В ноябре-декабре она несколько раз выступила на литературных вечерах с чтением стихов вместе с мужем, сестрой Анастасией и приезжавшим из Коктебеля Волошиным. Газета "Крымское слово" назвала Цветаеву "молодой талантливой поэтессой", а по поводу одного из декабрьских вечеров писала: "апофеоз вечера был в тот момент, когда тесно сгрудившаяся публика обступила сестер Цветаевых у сцены и настойчиво просила прочитать еще немного стихотворений. Еще и еще раз понеслись бурные рукоплескания…" Во время одного из выступлений, когда Цветаева объявила стихи к дочери, – "вся зала ахнула, а кто-то восторженно крикнул: "Браво!"" Запись об этом Цветаева завершает удовлетворенно:

 
«Мне на вид не больше 17-ти лет».
 

Последнее стихотворение, датированное 1913 годом (26 декабря), посвящено «очаровательным франтам минувших лет» – генералам 1812 года, в первую очередь – Тучкову-четвертому: «Ах, на гравюре полустертой, В один великолепный миг, Я встретила, Тучков-четвертый, Ваш нежный лик». И, обращаясь уже ко всем: «Вы были дети и герои, Вы всё могли!»
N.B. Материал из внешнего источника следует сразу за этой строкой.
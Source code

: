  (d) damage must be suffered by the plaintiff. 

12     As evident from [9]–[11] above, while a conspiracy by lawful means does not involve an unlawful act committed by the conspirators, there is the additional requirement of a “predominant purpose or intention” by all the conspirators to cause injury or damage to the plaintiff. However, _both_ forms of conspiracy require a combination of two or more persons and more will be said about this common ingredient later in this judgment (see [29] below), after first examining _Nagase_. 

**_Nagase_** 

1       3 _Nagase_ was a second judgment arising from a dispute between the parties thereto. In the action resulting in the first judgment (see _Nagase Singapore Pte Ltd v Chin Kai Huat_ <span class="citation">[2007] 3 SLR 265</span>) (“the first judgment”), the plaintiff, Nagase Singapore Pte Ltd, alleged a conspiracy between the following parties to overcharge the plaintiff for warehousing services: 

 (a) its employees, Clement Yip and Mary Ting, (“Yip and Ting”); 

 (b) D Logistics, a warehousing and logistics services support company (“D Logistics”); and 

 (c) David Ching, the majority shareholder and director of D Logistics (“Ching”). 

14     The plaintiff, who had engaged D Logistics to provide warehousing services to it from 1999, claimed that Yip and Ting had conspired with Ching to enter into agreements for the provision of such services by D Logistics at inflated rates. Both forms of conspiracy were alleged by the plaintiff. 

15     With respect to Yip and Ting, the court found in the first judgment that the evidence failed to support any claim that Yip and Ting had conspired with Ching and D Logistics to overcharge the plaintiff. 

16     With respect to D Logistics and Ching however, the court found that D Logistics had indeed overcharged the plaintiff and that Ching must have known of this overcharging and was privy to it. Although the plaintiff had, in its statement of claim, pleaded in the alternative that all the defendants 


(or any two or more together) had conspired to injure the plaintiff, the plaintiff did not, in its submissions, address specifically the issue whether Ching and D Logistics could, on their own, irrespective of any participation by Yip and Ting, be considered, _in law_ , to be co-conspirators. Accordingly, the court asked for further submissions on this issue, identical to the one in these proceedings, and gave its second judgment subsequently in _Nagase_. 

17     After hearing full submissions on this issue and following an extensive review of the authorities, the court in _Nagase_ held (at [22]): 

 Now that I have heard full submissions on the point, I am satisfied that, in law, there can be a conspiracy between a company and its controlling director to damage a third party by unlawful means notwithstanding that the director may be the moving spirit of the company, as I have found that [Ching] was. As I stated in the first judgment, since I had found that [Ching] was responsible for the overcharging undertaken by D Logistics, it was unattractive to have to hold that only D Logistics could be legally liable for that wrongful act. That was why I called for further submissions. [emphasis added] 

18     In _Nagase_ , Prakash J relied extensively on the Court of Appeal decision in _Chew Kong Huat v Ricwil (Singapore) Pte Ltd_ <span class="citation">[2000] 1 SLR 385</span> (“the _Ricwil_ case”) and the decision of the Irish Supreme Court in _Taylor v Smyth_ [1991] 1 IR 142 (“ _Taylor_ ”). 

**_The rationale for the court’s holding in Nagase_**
В письме ко мне А.С. Эфрон писала:

«…история стиха такова… на толкучке, в той, старой Москве, которую я еще застала ребенком… мама купила чудесную круглую высокую (баночку? коробочку?) из папье-маше с прелестным романтическим портретом Тучкова-четвертого в мундире, в плаще на алой подкладке – красавец! И… перед красотой Тучкова не устояла, – вот и стихи! Коробочка эта сопутствовала маме всю жизнь, стояла на ее столе, с карандашами, ручками. Ездила из России, вернулась в Россию…»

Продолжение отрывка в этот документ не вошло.